▶ [EXERCISE]: Copy the result of filtering the entries below for lines that include the string "existing".
THE RECORDS below:
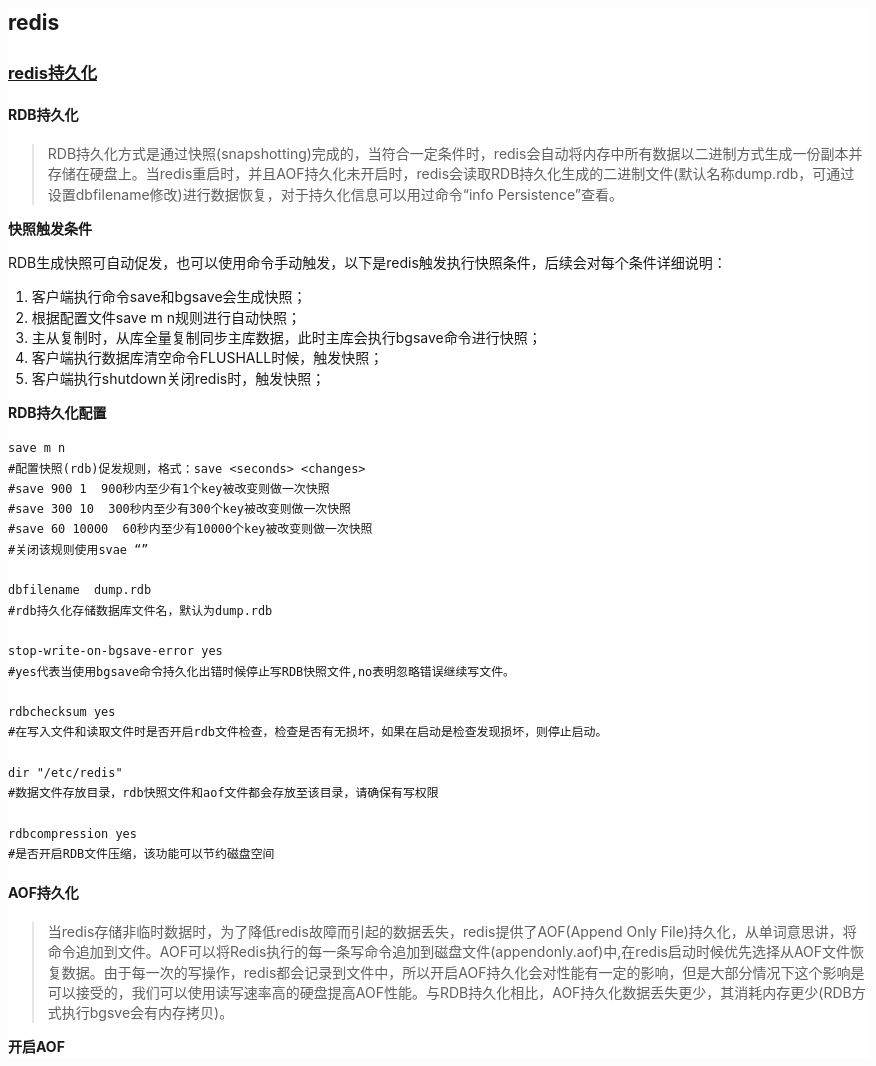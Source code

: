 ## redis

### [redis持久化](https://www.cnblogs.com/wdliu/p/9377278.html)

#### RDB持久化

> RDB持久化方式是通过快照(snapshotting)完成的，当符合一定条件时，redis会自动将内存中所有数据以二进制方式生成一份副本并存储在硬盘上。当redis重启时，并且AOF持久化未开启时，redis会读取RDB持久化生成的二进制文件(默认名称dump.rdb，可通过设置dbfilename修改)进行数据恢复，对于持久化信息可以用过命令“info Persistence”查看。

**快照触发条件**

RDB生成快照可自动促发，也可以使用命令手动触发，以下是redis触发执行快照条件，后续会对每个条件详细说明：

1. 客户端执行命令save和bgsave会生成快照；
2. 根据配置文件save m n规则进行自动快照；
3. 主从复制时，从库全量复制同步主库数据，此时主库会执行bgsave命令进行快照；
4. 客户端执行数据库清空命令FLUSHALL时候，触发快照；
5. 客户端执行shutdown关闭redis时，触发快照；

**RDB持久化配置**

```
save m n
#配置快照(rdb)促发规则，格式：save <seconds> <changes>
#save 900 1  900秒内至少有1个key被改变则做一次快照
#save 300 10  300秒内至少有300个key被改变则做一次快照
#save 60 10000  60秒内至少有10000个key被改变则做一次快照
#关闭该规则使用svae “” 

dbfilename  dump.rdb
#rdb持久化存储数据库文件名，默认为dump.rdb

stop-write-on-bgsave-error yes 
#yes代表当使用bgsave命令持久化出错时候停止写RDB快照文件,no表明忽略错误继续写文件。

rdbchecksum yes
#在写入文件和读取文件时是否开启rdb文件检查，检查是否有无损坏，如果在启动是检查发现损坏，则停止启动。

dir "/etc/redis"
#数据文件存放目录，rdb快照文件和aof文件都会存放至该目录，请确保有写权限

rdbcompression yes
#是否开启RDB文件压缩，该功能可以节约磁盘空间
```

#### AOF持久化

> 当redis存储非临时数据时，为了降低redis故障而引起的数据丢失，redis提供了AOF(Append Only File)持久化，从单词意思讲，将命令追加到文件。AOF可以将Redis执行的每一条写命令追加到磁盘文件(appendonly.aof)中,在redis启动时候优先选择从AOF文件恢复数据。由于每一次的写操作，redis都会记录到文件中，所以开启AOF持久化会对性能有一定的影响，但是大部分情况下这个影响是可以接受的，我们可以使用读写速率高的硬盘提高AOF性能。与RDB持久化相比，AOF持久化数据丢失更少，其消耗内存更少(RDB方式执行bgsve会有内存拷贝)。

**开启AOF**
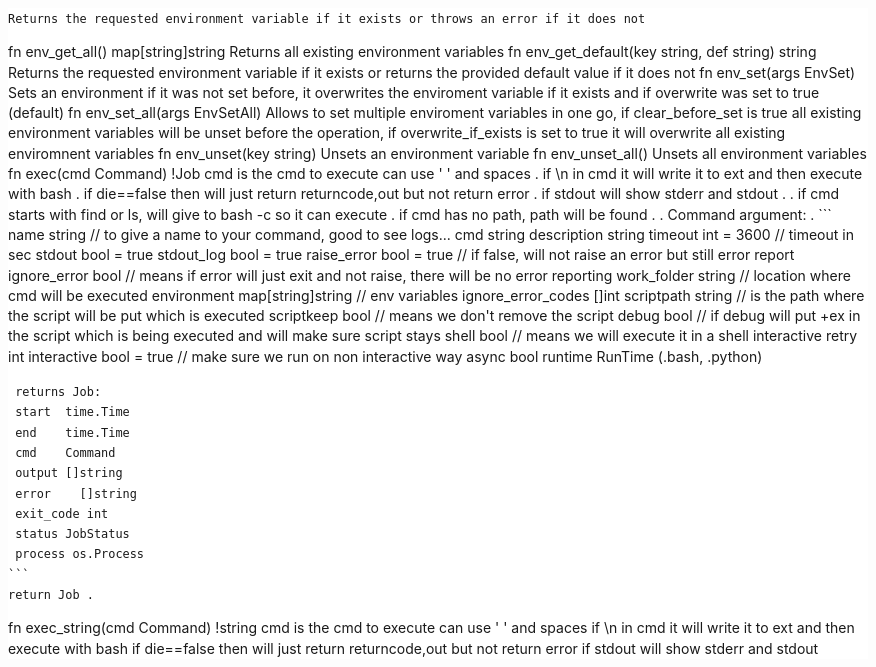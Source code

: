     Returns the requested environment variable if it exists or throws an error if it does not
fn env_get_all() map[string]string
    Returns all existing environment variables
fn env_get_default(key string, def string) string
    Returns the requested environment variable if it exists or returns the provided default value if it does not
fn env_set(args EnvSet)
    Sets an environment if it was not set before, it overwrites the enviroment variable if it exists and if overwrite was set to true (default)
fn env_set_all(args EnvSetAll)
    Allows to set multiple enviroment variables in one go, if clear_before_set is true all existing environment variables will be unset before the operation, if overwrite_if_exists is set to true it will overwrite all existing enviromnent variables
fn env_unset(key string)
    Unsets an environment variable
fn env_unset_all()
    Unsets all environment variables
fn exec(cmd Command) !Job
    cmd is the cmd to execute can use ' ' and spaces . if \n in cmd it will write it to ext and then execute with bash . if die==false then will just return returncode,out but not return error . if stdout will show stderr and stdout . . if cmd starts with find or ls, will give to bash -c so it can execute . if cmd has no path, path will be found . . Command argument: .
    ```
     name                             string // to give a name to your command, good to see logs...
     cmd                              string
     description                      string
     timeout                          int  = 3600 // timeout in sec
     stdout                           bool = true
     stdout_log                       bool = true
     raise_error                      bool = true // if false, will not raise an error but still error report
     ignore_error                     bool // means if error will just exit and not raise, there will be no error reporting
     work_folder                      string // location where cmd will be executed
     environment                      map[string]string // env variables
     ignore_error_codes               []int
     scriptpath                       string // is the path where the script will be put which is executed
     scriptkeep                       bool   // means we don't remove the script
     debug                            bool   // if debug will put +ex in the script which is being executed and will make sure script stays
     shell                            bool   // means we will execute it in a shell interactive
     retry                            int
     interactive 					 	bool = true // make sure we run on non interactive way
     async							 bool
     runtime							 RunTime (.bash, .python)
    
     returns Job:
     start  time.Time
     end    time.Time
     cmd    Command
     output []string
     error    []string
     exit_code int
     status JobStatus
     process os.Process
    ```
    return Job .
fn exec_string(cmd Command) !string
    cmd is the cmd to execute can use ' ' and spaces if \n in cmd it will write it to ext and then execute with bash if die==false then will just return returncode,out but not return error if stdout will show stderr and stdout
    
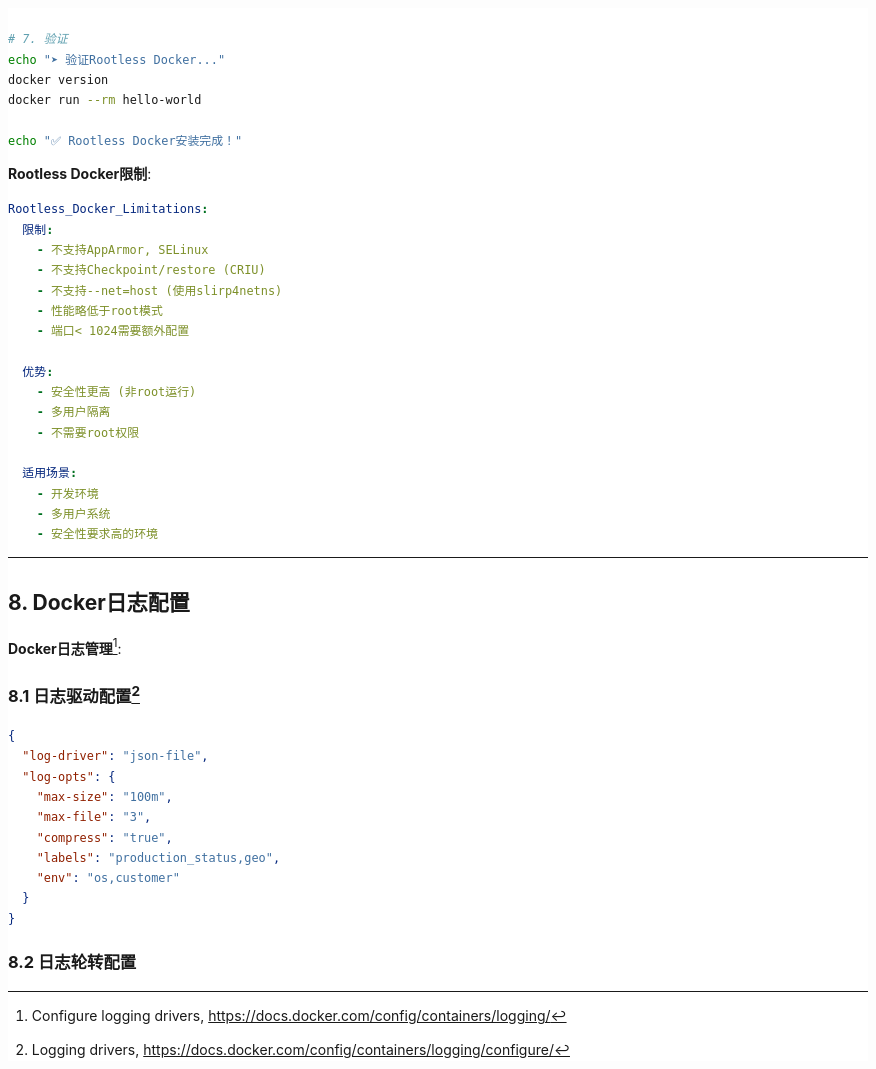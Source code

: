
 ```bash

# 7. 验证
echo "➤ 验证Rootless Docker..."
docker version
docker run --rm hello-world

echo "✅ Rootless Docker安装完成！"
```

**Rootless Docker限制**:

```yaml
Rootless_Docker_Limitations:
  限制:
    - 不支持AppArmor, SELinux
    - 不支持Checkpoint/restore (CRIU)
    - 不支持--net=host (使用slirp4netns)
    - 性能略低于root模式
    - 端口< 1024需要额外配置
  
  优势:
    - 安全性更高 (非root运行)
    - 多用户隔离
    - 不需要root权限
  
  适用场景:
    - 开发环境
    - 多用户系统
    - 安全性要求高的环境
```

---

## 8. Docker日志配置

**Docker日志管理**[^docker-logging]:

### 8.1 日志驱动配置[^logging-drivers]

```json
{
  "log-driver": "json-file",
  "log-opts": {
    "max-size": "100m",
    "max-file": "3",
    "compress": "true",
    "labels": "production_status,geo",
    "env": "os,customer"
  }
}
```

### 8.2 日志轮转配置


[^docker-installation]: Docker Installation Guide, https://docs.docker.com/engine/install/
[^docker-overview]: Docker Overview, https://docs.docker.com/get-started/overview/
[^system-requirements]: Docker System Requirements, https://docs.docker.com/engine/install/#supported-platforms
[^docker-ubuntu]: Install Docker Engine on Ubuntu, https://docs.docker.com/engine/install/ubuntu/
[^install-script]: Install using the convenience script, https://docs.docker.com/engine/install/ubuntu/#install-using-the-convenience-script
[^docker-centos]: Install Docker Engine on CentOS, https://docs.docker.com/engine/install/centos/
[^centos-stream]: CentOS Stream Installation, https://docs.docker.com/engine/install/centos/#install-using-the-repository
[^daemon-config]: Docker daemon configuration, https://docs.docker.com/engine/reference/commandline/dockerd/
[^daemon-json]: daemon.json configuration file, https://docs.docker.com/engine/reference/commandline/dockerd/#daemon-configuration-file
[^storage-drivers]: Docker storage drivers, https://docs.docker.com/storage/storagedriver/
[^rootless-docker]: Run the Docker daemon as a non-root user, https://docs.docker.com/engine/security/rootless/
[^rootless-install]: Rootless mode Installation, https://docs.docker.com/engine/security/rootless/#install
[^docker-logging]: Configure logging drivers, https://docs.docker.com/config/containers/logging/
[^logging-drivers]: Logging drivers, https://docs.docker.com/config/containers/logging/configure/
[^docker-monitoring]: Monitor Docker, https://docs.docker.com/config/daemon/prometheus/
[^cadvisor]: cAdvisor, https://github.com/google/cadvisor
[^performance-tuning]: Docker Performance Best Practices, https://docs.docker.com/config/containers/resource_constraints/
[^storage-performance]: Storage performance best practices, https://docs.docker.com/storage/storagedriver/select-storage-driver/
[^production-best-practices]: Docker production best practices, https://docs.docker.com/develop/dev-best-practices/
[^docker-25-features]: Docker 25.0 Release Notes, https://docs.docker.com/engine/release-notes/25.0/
End of THE RECORDS.
▶ [ANSWER SECTION]:
    Returns all existing environment variables
    Allows to set multiple enviroment variables in one go, if clear_before_set is true all existing environment variables will be unset before the operation, if overwrite_if_exists is set to true it will overwrite all existing enviromnent variables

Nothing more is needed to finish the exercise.